Todo ello ha servido para que el gobierno de Aristóteles Sandoval trate de lavarse la cara con una calculada campaña propagandística que dice varias cosas. Por un lado, que la administración anterior gastó tan mal e irresponsablemente el dinero de los jaliscienses que la entidad quedó endeudada y con obras improductivas, como la Villa Panamericana. Y por el otro, que el gobierno actual ha sido “austero”, y no sólo por necesidad sino también “por convicción”, para lo cual ha restringido algunos privilegios, como vehículos de lujo para funcionarios, gastos en viajes, teléfonos móviles, entre otros; lo que, según la propaganda gubernamental –cuyo costo, por cierto, no ha sido nada económico–, ha representado un ahorro inicial de alrededor de 100 millones de pesos, con lo que se habría podido financiar el ya mencionado reparto de mochilas, útiles escolares y vales para el transporte urbano.

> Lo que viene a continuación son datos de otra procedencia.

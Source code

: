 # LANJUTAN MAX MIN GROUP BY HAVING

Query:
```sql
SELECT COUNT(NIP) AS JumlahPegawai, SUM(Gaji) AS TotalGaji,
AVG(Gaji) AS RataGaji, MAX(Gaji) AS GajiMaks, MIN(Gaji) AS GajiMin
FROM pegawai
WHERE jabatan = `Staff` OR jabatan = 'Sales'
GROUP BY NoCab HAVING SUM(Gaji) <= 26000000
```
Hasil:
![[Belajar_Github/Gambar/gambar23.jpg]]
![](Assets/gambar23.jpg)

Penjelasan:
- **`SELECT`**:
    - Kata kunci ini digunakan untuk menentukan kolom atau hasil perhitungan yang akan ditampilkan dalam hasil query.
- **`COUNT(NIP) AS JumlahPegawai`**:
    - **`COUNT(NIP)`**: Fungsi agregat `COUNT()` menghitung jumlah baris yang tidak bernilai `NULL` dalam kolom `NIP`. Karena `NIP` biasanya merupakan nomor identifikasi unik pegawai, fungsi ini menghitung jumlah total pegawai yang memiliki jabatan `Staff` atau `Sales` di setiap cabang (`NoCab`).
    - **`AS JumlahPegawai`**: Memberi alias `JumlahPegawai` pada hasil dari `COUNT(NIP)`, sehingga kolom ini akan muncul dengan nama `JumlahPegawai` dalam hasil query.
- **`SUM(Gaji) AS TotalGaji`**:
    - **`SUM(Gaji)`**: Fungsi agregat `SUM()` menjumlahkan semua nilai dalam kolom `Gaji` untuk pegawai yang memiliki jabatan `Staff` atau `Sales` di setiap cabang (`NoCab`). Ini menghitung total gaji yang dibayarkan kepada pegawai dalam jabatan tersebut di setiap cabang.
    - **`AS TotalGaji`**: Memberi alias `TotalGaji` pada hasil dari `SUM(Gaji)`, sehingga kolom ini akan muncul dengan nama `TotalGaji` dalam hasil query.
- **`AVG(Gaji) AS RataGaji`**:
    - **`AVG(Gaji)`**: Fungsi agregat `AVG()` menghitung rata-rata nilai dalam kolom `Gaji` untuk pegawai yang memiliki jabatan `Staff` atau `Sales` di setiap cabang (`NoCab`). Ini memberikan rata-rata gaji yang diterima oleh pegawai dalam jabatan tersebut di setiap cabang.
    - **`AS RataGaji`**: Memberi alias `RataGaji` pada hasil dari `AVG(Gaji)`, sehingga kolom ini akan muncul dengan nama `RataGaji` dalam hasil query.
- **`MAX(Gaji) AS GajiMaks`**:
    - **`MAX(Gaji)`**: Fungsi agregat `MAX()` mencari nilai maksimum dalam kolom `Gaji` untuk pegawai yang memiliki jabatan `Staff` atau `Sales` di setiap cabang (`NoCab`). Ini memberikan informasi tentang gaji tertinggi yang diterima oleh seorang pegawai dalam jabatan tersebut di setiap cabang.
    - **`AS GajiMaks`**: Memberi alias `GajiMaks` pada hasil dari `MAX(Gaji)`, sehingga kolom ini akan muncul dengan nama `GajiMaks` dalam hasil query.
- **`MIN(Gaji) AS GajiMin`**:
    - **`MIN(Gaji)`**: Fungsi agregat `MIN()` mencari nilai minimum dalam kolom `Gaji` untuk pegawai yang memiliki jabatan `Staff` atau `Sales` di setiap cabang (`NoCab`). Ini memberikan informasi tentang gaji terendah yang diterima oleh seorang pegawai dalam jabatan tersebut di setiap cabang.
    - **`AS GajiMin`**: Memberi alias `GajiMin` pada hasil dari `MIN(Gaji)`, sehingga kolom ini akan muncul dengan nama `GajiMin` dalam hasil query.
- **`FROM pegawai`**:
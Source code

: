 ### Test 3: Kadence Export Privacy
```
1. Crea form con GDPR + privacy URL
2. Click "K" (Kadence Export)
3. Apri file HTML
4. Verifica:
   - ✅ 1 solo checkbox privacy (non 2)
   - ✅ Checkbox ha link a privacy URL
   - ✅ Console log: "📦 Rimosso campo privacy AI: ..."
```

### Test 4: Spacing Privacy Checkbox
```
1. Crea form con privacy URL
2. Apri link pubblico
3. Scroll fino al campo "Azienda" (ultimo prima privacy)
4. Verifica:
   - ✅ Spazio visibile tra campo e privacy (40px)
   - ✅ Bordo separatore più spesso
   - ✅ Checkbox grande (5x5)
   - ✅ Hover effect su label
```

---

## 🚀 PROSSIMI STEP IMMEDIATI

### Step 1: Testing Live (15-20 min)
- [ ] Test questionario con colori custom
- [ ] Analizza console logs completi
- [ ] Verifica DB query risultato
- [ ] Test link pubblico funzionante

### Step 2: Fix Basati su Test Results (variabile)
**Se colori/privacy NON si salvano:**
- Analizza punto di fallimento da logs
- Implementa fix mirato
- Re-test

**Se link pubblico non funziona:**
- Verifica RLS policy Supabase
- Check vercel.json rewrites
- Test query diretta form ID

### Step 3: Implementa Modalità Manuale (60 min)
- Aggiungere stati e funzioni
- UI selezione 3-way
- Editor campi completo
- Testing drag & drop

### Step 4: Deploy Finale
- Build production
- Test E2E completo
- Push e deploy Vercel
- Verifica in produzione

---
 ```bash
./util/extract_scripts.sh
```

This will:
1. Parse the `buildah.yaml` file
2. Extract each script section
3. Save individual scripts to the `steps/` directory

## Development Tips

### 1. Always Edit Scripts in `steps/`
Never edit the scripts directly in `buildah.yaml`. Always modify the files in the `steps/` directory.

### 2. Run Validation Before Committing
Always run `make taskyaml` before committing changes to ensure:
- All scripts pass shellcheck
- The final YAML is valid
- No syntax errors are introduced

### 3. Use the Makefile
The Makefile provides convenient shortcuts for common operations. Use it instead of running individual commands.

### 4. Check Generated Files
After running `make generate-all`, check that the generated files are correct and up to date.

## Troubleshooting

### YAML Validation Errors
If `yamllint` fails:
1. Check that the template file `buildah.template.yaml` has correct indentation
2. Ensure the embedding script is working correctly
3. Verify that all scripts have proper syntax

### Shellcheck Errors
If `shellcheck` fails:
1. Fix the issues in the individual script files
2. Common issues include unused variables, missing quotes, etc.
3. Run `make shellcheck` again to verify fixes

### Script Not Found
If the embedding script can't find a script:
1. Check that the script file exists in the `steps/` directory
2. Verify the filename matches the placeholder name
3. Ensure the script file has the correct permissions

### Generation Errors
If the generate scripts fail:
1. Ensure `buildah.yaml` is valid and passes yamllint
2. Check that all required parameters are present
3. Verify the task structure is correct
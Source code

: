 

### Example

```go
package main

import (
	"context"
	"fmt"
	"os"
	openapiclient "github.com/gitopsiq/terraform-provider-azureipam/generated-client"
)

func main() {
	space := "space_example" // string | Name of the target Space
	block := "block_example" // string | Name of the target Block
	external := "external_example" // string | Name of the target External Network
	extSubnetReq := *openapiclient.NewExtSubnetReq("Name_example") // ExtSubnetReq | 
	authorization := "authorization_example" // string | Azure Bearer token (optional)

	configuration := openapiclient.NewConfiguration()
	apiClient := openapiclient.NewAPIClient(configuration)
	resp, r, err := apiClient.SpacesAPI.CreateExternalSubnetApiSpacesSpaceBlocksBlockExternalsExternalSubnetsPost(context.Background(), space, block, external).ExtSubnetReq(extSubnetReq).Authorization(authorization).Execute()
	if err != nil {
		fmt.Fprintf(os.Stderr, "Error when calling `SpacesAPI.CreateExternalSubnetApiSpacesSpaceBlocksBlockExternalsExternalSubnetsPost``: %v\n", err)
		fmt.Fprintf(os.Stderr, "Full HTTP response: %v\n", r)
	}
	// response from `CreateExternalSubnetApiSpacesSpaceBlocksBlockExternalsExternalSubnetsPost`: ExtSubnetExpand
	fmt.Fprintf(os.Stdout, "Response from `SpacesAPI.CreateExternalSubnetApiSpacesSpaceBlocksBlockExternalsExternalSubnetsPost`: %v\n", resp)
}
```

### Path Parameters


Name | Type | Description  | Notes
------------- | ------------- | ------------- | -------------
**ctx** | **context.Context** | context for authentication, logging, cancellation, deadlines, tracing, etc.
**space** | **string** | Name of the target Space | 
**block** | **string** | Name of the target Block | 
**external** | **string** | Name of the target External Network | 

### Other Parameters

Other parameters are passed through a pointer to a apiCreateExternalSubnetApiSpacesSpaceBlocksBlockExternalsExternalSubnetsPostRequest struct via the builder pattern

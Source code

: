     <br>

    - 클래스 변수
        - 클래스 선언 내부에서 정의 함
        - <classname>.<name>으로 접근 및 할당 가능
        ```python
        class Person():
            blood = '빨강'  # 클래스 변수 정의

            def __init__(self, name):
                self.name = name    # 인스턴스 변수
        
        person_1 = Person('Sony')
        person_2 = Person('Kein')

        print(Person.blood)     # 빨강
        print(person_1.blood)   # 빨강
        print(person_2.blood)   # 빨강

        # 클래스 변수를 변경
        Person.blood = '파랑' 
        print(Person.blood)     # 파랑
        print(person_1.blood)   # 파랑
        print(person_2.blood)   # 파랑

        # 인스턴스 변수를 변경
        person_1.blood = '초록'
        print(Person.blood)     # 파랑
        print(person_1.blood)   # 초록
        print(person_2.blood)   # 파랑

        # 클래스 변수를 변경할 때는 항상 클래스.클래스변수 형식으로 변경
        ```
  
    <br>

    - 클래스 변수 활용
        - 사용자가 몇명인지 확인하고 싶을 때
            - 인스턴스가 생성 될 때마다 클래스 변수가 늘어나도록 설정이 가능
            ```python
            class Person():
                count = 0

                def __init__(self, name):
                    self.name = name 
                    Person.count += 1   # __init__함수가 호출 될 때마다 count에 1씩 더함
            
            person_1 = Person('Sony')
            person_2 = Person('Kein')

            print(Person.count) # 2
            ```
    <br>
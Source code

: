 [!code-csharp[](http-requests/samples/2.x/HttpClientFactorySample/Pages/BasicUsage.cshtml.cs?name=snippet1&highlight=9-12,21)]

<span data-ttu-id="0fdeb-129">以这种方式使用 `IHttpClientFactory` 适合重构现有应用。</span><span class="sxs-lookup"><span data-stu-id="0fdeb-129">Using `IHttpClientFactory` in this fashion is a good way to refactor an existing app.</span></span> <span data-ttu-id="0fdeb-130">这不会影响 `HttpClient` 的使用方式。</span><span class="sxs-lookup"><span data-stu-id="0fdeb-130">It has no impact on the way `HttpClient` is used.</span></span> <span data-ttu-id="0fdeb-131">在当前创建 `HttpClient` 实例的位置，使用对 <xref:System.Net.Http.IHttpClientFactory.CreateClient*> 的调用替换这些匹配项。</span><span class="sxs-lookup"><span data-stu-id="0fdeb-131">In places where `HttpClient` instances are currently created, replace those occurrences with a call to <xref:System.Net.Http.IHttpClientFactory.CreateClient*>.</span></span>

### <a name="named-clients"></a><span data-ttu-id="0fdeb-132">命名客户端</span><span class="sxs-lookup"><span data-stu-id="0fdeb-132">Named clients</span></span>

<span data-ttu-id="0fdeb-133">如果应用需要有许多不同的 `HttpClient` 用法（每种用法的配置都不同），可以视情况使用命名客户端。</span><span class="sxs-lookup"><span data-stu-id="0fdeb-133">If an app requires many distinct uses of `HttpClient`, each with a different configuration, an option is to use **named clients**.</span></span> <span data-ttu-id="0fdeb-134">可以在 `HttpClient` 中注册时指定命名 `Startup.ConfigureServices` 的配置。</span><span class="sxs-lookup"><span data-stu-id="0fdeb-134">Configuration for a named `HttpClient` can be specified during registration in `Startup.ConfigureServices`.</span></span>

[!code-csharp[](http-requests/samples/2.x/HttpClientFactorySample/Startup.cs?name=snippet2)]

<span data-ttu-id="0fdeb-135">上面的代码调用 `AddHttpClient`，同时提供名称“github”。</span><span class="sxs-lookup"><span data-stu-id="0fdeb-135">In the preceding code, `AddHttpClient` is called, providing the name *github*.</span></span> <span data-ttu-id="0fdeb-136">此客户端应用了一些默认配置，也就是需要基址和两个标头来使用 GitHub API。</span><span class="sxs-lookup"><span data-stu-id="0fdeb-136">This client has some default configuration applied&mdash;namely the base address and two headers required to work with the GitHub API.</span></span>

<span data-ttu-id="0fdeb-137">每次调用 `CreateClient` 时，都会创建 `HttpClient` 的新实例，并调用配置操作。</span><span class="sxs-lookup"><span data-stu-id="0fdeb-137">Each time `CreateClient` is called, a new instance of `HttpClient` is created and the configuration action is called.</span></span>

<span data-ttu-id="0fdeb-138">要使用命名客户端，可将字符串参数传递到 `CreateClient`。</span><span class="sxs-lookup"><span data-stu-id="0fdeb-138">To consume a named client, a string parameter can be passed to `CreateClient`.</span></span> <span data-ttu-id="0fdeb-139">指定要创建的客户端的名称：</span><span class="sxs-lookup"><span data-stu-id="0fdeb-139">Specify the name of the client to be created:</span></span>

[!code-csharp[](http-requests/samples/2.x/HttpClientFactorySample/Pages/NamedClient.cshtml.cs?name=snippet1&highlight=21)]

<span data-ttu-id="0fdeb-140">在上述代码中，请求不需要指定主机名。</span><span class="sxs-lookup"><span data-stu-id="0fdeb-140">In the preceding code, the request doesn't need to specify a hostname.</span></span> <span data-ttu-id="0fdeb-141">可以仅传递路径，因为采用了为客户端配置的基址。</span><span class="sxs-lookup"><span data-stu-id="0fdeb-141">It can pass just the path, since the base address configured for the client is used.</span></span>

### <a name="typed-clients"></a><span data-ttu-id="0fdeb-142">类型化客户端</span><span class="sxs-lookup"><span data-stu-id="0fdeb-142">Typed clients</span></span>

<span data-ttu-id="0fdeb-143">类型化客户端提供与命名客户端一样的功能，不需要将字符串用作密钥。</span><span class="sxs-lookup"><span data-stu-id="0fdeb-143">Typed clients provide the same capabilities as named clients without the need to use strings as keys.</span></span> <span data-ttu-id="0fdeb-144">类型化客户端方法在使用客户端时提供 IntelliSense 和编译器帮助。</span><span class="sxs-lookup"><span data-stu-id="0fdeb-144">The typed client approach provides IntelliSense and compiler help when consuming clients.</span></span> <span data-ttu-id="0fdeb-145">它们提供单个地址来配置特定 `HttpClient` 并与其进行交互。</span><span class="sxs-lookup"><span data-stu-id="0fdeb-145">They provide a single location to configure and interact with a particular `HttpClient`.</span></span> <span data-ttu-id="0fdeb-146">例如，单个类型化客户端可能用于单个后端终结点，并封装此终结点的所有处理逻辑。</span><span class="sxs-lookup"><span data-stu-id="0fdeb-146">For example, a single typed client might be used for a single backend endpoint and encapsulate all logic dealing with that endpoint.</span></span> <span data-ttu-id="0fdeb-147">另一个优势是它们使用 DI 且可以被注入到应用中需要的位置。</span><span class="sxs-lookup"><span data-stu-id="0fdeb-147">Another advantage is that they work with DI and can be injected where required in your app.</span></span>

El lavado de cara responde también a un motivo partidista. Como 2015 será en Jalisco un año electoral, y por lo tanto 2014 califica ya como año preelectoral, a nadie debería de sorprender que a estas alturas del calendario político nuestra fauna ídem, comenzando por el PRI (que ahora es el partido en los principales puestos de poder), busque a toda costa estar presentable ante la ciudadanía. Y para ello hay que tratar de congraciarse con los electores lo mismo con dádivas gubernamentales que con un aparente programa de austeridad, de condena del abuso de los cargos públicos y de persecución de prácticas corruptas.
Así debe entenderse (léase por cálculo político) el caso de la regidora con licencia del ayuntamiento de Guadalajara, Elisa Ayón, de cuyo desempeño presumiblemente corrupto la dirigencia del PRI no sólo ha tratado de deslindarse, sino que promovió un proceso para retirarle sus derechos partidistas e incluso para que se le haga un juicio político en el Congreso local que, de prosperar, no iría más allá de impedirle ocupar un cargo público durante unos años.
Otra acción correctiva, con miras a los comicios locales de 2015, con los que habrán de renovarse los 125 ayuntamientos del estado, todo el Congreso de Jalisco y la representación de nuestra entidad en la Cámara de Diputados, fue la forzada cancelación del presupuesto para las llamadas casas de enlace. Ante el cinismo de la mayoría de diputados locales (comenzando por los del PRI, y quienes se habían aprobado un sobresueldo mensual de más de 92 mil pesos mensuales), la dirigencia de ese partido y el propio gobernador hicieron recular a los diputados tricolores, quienes dizque por “sensibilidad social” acabaron renunciando a cobrar un pago adicional que mucho indignó a la sociedad.
Y todo porque tanto los sondeos de opinión como en los mentideros públicos se comenta lo difícil que será para la causa priista retener los municipios más cotizados de la zona metropolitana tapatía, comenzando por el ayuntamiento de Guadalajara, donde el PRI no ha entregado buenas cuentas, sino todo lo contrario, y máxime si se postula como candidato de oposición Enrique Alfaro, quien a quererlo o no sería el principal adversario a vencer.
Por todo ello la fauna priista del estado, comenzando por el gobernador, está afanada en tratar de lavarse la cara aun cuando sus obras como “servidores públicos” no sean precisamente un gran respaldo.